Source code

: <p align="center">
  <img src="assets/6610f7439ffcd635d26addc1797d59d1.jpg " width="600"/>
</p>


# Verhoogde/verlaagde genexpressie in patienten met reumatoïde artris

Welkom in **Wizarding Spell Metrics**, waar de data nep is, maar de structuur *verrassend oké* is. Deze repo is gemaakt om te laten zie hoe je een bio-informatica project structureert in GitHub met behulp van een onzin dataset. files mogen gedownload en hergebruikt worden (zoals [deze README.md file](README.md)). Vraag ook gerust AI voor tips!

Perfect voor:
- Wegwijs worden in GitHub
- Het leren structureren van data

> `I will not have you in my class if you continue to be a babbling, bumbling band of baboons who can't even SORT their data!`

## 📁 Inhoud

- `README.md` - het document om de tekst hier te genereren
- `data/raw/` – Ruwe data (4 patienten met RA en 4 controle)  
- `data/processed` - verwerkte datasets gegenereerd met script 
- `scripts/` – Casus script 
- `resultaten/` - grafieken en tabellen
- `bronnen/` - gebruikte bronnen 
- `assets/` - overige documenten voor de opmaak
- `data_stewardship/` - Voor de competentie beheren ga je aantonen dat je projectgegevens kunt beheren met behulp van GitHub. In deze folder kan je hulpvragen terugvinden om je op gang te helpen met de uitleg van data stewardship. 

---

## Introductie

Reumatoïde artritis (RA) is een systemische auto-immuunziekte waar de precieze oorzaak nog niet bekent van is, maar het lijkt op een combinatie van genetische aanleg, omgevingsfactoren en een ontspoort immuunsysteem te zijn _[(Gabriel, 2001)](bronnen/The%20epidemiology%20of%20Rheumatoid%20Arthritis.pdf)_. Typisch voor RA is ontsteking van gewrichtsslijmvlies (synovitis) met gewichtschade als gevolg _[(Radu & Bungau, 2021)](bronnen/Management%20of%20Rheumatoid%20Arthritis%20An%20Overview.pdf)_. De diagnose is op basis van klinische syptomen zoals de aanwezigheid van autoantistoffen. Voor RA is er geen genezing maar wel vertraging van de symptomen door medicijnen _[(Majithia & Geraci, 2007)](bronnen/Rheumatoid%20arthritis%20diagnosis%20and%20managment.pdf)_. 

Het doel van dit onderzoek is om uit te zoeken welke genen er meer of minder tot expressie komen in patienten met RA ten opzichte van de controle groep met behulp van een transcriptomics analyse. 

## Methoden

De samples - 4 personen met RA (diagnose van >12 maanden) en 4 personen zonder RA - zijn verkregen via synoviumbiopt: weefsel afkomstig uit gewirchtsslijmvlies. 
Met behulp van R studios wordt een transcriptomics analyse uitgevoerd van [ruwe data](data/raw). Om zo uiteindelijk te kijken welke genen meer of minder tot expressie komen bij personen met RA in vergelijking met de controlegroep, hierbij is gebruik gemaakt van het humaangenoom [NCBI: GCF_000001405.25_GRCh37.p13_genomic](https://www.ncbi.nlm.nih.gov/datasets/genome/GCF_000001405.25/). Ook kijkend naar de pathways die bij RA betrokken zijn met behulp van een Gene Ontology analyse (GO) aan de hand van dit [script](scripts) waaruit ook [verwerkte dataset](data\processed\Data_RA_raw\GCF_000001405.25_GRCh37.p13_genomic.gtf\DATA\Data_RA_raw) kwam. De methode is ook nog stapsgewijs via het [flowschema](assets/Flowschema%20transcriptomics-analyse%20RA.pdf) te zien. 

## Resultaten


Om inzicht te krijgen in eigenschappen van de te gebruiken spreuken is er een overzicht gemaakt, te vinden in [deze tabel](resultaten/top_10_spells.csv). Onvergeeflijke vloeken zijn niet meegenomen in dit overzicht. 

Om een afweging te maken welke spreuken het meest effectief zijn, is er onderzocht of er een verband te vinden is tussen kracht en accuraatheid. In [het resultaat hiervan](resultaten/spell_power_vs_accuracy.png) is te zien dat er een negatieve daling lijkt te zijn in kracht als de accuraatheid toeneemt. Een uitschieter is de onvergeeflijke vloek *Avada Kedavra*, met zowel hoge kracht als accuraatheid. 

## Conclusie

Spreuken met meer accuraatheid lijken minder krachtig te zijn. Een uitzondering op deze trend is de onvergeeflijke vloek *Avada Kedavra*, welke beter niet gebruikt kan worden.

§

▶ _Exercise prompt_: Using the string "patienten" as the search term, count the lines of the data above that hold it and report that number alone.

▶ _Solved problem_: 3